And then there’s the bigger What If. What If we had been more than just classmates or casual friends? What if we had dated? If you’ve never read one of her books, they’re pretty dark and twisted. They aren’t populated by normal, well-adjusted people. What if she created a character that vaguely resembled me? And then what if that person was a total freak, or a murderer, or did awful things to women? Would I be hesitant to share that I had known and dated Flynn years before she was famous if people could connect me with some nutjob in one of her books and wonder, “Gee, is that psycho based on him?”

Silly, I know. But I can’t help but think it. And maybe it’s not so far-fetched. One of my friends from high school who also went to KU had a roommate her freshman year that, ever so slightly, resembled Ms. Flynn. I can’t for the life of me think of that girl’s name, although I’m pretty sure it wasn’t Gillian.

But just for fun, let’s say it was her. Why is that fun? Because this girl had a bit of a crush on me, or so I was told, and I kind of blew her off.1 Then I could say, “You know, a best selling author was totally into me in college. And I blew her off.” Self-mockery is the best mockery.

Finally, there’s another thing I think about while reading Flynn’s books. By all accounts she is a very nice person, true to her Midwestern roots. I greatly admire her ability to write about awful things and remain normal to the outside world.2 That has been a barrier I’ve struggled with when I think about writing fiction to share with others. How do I write about darkness, about the failures of humans, and not have people put that behavior back on me?

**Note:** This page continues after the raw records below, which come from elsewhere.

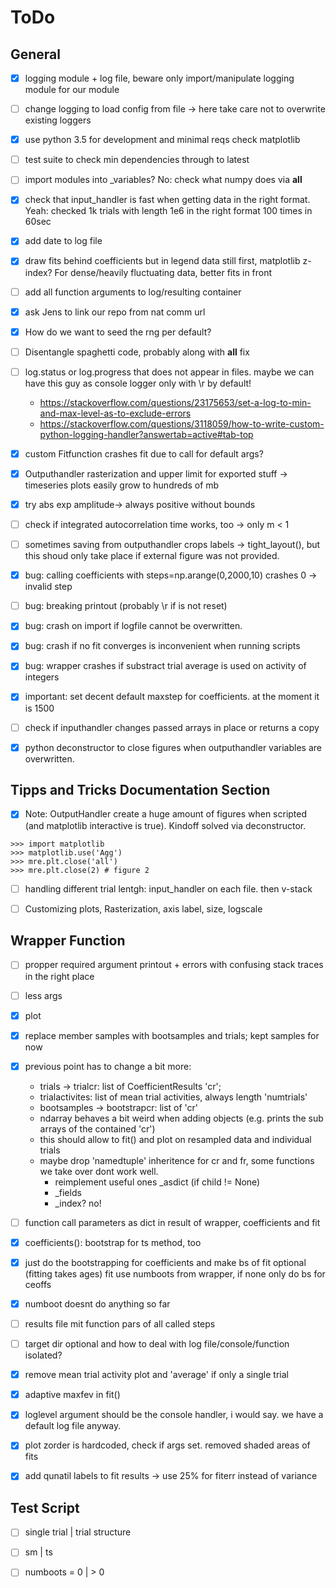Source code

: ToDo
====

General
-------

- [x] logging module + log file, beware only import/manipulate logging module for our module
- [ ] change logging to load config from file -> here take care not to overwrite existing loggers
- [x] use python 3.5 for development and minimal reqs check matplotlib
- [ ] test suite to check min dependencies through to latest
- [ ] import modules into _variables? No: check what numpy does via __all__
- [x] check that input_handler is fast when getting data in the right format. Yeah: checked 1k trials with length 1e6 in the right format 100 times in 60sec
- [x] add date to log file
- [x] draw fits behind coefficients but in legend data still first, matplotlib z-index? For dense/heavily fluctuating data, better fits in front
- [ ] add all function arguments to log/resulting container
- [x] ask Jens to link our repo from nat comm url
- [x] How do we want to seed the rng per default?
- [ ] Disentangle spaghetti code, probably along with __all__ fix
- [ ] log.status or log.progress that does not appear in files. maybe we can have this guy as console logger only with \r by default!
    - https://stackoverflow.com/questions/23175653/set-a-log-to-min-and-max-level-as-to-exclude-errors
    - https://stackoverflow.com/questions/3118059/how-to-write-custom-python-logging-handler?answertab=active#tab-top

- [x] custom Fitfunction crashes fit due to call for default args?
- [x] Outputhandler rasterization and upper limit for exported stuff -> timeseries plots easily grow to hundreds of mb
- [x] try abs exp amplitude-> always positive without bounds
- [ ] check if integrated autocorrelation time works, too -> only m < 1
- [ ] sometimes saving from outputhandler crops labels -> tight_layout(), but this shoud only take place if external figure was not provided.
- [x] bug: calling coefficients with steps=np.arange(0,2000,10) crashes 0 -> invalid step
- [ ] bug: breaking printout (probably \r if is not reset)
- [x] bug: crash on import if logfile cannot be overwritten.
- [x] bug: crash if no fit converges is inconvenient when running scripts
- [x] bug: wrapper crashes if substract trial average is used on activity of integers
- [x] important: set decent default maxstep for coefficients. at the moment it is 1500
- [ ] check if inputhandler changes passed arrays in place or returns a copy
- [x] python deconstructor to close figures when outputhandler variables are overwritten.


Tipps and Tricks Documentation Section
--------------------------------------
- [x] Note: OutputHandler create a huge amount of figures when scripted (and matplotlib interactive is true). Kindoff solved via deconstructor.
```
>>> import matplotlib
>>> matplotlib.use('Agg')
>>> mre.plt.close('all')
>>> mre.plt.close(2) # figure 2
```
- [ ] handling different trial lentgh: input_handler on each file. then v-stack
- [ ] Customizing plots, Rasterization, axis label, size, logscale


Wrapper Function
----------------
- [ ] propper required argument printout + errors with confusing stack traces in the right place
- [ ] less args
- [x] plot
- [x] replace member samples with bootsamples and trials; kept samples for now
- [x] previous point has to change a bit more:
	* trials -> trialcr: list of CoefficientResults 'cr';
	* trialactivites: list of mean trial activities, always length 'numtrials'
	* bootsamples -> bootstrapcr: list of 'cr'
	* ndarray behaves a bit weird when adding objects (e.g. prints the sub arrays of the contained 'cr')
	* this should allow to fit() and plot on resampled data and individual trials
	* maybe drop 'namedtuple' inheritence for cr and fr, some functions we take over dont work well.
		- reimplement useful ones _asdict (if child != None)
		- _fields
		- _index? no!
- [ ] function call parameters as dict in result of wrapper, coefficients and fit
- [x] coefficients(): bootstrap for ts method, too
- [x] just do the bootstrapping for coefficients and make bs of fit optional (fitting takes ages)
      fit use numboots from wrapper, if none only do bs for ceoffs
- [x] numboot doesnt do anything so far
- [ ] results file mit function pars of all called steps
- [ ] target dir optional and how to deal with log file/console/function isolated?
- [x] remove mean trial activity plot and 'average' if only a single trial
- [x] adaptive maxfev in fit()
- [x] loglevel argument should be the console handler, i would say. we have a default log file anyway.
- [x] plot zorder is hardcoded, check if args set.  removed shaded areas of fits
- [x] add qunatil labels to fit results -> use 25% for fiterr instead of variance


Test Script
-----------
- [ ] single trial | trial structure
- [ ] sm | ts
- [ ] numboots = 0 | > 0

Another example: Tom Perrotta is one of my favorite authors. Each of his books is built around infidelity. He is married and has a family. I can’t help but wonder about that. Does this mean he is always thinking about banging the babysitter? Does his wife question him as to whether every book he publishes needs to center on people cheating? If I wrote stories similar to him would people think, “Dude, you might want to chill on the whole “sex with someone other than your spouse” thing in your books,”?

And then there’s Stephen King. I don’t think I could ever write true horror, or even some of the more graphically gory fantasy stuff he’s crafted over his career. Still, if I wrote about a psycho clown that was killing children, would other parents be reluctant to let me be around their kids?

Again, all silly thoughts.

Being a writer requires you to free your mind. You have to be able to take an idea and explore it in any direction until it finds an interesting and entertaining end. As important, though, is the need to free yourself from the expectations and reactions of your readers. You have to trust that they will get that your story is fiction, a product of your imagination. There might be familiar settings and elements in your stories, but they still are rooted in the land of make believe. You have to trust that even if your readers don’t like what you write, or give you uncomfortable, “Sooooo, that was an interesting book…” in response to your work, they still understand that it’s art and not memoir.


Oh, and I loved the book.


  1. That’s right, friends. Me, the guy who complained about never having dates, blew off a perfectly nice girl who showed interest in me. Sadly that wasn’t the first time I did that. Often my misery was self-induced. 
  2. Of course, we have no idea. She could be bat-shit crazy. But that does not come across in interviews.